Prof. Patricia Babbitt’s group at UCSF first developed sequence similarity networks (SSNs) as a way to deal with the ever-increasing deluge of sequences deposited in public databases. Their seminal papers describing the SSN technique (1) and their program Pythoscape (2) were the inspiration for the EFI’s EFI-EST webserver.
A sequence similarity network (SSN) allows to visualize relationships among protein sequences. In SSNs, the most related proteins are grouped together in clusters.
The generation of a SNN involves two steps. First, a set of sequences to analyze is chosen, and an all-by-all BLAST is performed to determine, for each pair of sequences in the data set, their similarity as a consideration of their relatedness. The second step involves filtering the sequences into clusters, based on a similarity threshold that is user defined.
When visualizing an SSN, protein sequences are represented as “nodes”. The line connecting two nodes is an “edge”. It is an indication of the relatedness between the nodes. An edge is drawn between nodes only if the BLAST pairwise similarity scores between the connected nodes is above a user defined threshold (Figure 1).
It is the user that defines the threshold at which sequences should be connected in a network. For families that contains non-isofunctional enzymes, a threshold score separating the different functions in different independent clusters is a good starting point. There is no predefined threshold: each protein set has its own optimal threshold that needs to be empirically determined.

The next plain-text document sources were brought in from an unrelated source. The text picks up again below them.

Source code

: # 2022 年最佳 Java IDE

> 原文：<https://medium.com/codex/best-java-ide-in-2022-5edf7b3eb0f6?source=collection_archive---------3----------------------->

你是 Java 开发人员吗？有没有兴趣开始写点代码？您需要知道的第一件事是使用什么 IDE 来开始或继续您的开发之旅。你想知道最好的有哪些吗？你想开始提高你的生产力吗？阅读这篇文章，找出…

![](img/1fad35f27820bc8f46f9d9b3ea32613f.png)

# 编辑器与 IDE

Groups of highly similar proteins display a high degree of interconnectivity as the threshold alignment score is increased. These “clusters” are often very useful for the interrogation of enzyme function. Experienced users generate and compare several SSNs with various thresholds to visualize the interconnectivity evolution.
Figure 1. Example of a simple sequence similarity network as a function of e-value.
In the case of the Figure 1, if the alignment score threshold is specified as 28 (center), then edges are only drawn between nodes (protein sequences) that share that level of similarity (or greater). If two proteins are not connected, that means their sequences are less similar than described by the 28 threshold value. If the network is recalculated at a more stringent (greater) alignment score (right, threshold 56), the network is segregated into clusters of highly similar proteins. If the network is recalculated at a more permissive (lesser) alignment score (left, threshold 14), relationships between previously segregated proteins become apparent.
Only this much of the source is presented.